**Source records**.
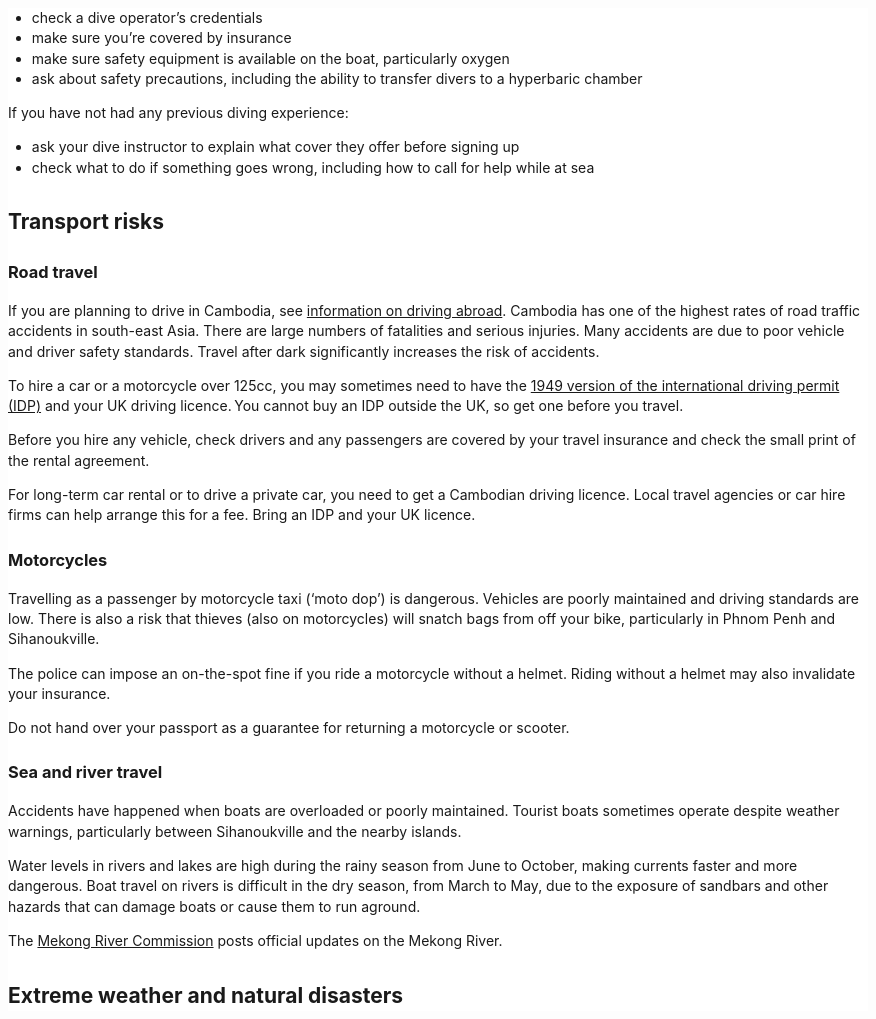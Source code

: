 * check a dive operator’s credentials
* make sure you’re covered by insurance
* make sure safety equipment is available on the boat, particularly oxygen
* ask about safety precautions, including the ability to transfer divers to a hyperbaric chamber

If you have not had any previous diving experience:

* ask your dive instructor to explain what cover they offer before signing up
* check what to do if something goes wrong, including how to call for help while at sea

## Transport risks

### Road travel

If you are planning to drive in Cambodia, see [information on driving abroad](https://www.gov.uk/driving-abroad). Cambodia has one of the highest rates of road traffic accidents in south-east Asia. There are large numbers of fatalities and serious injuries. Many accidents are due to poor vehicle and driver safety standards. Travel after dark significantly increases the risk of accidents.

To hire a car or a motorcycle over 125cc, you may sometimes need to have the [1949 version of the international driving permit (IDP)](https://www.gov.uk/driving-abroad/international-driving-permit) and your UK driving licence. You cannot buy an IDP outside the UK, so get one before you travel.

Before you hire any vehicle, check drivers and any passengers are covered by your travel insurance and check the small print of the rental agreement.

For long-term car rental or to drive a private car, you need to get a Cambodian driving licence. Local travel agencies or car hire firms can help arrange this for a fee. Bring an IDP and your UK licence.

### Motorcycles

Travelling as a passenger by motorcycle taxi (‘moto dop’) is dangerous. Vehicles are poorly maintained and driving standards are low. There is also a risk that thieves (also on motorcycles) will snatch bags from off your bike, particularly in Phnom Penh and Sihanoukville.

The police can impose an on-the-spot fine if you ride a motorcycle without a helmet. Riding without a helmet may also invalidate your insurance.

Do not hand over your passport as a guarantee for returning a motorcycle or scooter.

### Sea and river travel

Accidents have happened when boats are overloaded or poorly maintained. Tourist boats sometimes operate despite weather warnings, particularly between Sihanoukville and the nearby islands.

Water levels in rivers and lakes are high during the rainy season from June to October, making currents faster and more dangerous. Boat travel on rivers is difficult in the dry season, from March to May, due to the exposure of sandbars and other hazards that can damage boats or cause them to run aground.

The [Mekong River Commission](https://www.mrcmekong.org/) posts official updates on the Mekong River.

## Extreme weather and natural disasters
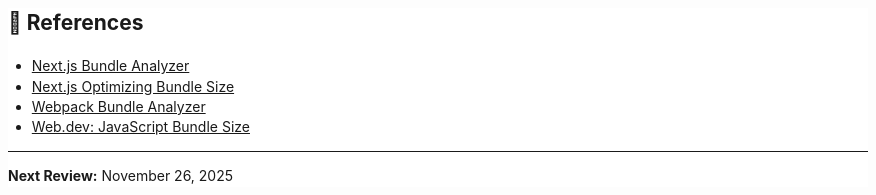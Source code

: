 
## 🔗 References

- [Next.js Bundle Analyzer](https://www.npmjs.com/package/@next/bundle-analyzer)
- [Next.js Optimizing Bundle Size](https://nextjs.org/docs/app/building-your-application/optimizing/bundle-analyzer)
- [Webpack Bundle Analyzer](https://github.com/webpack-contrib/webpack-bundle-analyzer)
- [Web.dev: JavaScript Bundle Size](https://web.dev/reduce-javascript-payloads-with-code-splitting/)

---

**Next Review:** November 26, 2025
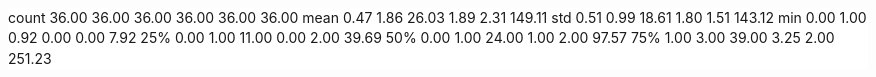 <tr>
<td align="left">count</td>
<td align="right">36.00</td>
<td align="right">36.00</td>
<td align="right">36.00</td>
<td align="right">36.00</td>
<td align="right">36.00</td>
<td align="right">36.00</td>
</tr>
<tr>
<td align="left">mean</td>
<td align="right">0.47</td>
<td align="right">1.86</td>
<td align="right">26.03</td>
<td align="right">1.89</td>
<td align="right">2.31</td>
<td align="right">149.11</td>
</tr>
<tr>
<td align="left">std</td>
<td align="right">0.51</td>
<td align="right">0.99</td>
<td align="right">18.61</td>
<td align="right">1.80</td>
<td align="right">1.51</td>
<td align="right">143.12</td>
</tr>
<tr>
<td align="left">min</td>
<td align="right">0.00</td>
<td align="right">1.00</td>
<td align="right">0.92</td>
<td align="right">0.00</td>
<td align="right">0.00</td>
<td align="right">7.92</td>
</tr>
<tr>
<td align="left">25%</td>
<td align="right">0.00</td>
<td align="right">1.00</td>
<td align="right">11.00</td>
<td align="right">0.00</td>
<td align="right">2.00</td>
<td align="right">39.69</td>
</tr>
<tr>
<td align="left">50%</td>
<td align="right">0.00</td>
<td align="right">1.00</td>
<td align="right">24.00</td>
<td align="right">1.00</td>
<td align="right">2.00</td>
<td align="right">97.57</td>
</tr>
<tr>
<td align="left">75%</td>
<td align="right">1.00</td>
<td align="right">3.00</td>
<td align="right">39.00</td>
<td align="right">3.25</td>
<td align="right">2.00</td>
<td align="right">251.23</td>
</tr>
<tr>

**Task details**. Go through the data, and copy each line in which the word "Size" appears.

**Response area**.
- [Next.js Optimizing Bundle Size](https://nextjs.org/docs/app/building-your-application/optimizing/bundle-analyzer)
- [Web.dev: JavaScript Bundle Size](https://web.dev/reduce-javascript-payloads-with-code-splitting/)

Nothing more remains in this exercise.